Fortress Malta: An Island Under Siege 1940-1943

If you’re lucky enough to go diving around Malta you’ll see many, many wrecks from the conflict. This beautiful island was one of the most bombed places of the Second World War – remarkable for a place just under 17 miles long.  

This book by Holland shows how vital the arrival of Spitfires were to ‘Fortress Malta,’ the tense wait by the Maltese for supply ships to arrive (or not), and how so much hinged on the fate of this small, defiant island. An island constantly on the brink of starvation and menaced by sea, land, and air.  

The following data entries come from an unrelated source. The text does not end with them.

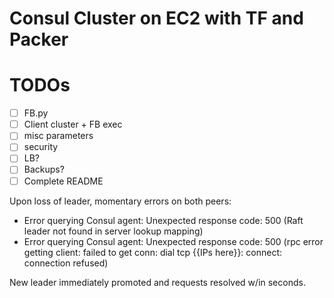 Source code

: # Consul Cluster on EC2 with TF and Packer

# TODOs
- [ ] FB.py
- [ ] Client cluster + FB exec
- [ ] misc parameters
- [ ] security
- [ ] LB?
- [ ] Backups?
- [ ] Complete README

Upon loss of leader, momentary errors on both peers: 
- Error querying Consul agent: Unexpected response code: 500 (Raft leader not found in server lookup mapping)
- Error querying Consul agent: Unexpected response code: 500 (rpc error getting client: failed to get conn: dial tcp {{IPs here}}: connect: connection refused)

New leader immediately promoted and requests resolved w/in seconds.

It’s packed full of stories of defiance, bravery, terror, and grit. The island was awarded the George Cross to “bear witness to the heroism and devotion of its people.” This collective award of the medal is something that has only happened twice. Reading this remarkable book makes it clear why the people of Malta were so deserving.

Bloodlands book cover

Bloodlands – Timothy Snyder

Hitler and Stalin’s monstrous regimes murdered 14 million people between Berlin and Moscow. Not one of them were killed in combat.  

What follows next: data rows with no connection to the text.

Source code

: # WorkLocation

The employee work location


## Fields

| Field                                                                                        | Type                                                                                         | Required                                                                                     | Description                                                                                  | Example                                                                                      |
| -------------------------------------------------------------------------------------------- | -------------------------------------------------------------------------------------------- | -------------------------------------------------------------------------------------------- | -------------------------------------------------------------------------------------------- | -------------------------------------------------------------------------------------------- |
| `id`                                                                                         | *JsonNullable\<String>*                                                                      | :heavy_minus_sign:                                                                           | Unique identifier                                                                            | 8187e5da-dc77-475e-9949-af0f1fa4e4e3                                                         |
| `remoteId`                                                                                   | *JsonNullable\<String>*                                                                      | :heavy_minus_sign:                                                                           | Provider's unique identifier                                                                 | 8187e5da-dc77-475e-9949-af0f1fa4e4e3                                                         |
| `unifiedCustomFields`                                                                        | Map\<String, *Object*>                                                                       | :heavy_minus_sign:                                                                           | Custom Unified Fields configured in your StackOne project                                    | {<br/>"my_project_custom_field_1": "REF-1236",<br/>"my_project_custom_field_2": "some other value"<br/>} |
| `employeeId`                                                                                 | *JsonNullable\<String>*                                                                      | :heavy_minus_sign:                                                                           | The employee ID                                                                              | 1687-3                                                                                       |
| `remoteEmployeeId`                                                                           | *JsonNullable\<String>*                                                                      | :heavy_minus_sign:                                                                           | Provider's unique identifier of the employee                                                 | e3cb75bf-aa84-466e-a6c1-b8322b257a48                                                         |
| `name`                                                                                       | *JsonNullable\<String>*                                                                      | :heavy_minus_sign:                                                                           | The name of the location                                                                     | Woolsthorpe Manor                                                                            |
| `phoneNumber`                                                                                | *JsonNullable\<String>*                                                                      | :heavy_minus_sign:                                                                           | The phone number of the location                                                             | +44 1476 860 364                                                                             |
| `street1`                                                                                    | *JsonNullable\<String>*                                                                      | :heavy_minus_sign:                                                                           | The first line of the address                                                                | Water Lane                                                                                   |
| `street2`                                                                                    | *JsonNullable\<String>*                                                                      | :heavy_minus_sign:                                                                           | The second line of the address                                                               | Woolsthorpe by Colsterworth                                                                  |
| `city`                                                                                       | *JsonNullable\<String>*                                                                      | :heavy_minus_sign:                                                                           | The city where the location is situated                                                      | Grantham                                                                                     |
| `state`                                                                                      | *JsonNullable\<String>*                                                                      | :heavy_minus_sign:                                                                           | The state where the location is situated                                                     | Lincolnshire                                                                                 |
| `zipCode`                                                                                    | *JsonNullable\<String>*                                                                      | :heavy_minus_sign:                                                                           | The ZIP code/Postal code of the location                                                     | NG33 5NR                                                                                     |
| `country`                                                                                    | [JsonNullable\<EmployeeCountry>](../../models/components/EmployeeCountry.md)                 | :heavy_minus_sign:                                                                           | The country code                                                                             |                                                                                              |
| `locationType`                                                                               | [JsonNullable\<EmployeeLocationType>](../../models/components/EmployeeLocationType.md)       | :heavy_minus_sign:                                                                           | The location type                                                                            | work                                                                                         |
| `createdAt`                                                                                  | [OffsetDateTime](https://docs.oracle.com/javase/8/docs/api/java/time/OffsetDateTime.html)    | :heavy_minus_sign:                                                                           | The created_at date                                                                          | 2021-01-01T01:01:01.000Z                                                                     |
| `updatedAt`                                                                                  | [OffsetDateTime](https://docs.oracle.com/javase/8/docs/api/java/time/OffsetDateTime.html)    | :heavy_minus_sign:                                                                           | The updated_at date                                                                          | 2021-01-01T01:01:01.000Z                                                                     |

This book shines a light on a part of Europe trapped between Hitler and Stalin’s monstrous regimes.  

This harrowing yet essential read gives a voice to those who haven’t had one for too long. It’s people who died – and people who killed them.  

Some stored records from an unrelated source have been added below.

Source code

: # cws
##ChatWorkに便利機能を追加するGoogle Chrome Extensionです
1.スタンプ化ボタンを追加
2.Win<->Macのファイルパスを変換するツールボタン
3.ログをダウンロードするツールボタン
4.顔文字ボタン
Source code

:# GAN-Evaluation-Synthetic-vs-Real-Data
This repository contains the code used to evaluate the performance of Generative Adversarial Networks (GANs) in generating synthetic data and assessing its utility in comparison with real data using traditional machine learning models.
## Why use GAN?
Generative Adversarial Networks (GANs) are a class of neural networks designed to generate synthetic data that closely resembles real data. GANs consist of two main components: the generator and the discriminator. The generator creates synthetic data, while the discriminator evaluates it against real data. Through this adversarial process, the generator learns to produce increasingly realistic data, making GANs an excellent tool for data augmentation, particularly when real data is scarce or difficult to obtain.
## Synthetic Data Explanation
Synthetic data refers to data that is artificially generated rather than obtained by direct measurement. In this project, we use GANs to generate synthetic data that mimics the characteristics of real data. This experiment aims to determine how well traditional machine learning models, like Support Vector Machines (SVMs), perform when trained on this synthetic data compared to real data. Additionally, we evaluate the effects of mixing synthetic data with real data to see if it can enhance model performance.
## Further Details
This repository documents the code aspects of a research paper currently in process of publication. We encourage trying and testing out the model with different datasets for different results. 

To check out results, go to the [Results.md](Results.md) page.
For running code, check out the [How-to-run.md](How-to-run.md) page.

Snyder’s book is so powerful as it shows the ‘big picture’ of this forgotten suffering while never losing focus on the individuals who committed terrible crimes, and those who died as a result.  

“Market squares, now empty of both goods and customers, conveyed only the disharmonies of death. Early in the day the only sound was the soft breathing of the dying, huddled under rags that had once been clothes.” 

The Unwomanly Face of War – Svetlana Alexievich

The Unwomanly Face of War – Svetlana Alexievich 

“My specialty... My speciality is men's haircuts... 
A girl comes... I don't know how to cut her hair. She has luxuriant wavy hair. The commander enters the dugout. "Give her a man's haircut." 
"But she's a woman." 
"No, she's a soldier. She'll be a woman again after the war." 

Some 500,000 women fought for Soviet Russia. This oral history interviews hundreds of them – and lets them tell their stories.  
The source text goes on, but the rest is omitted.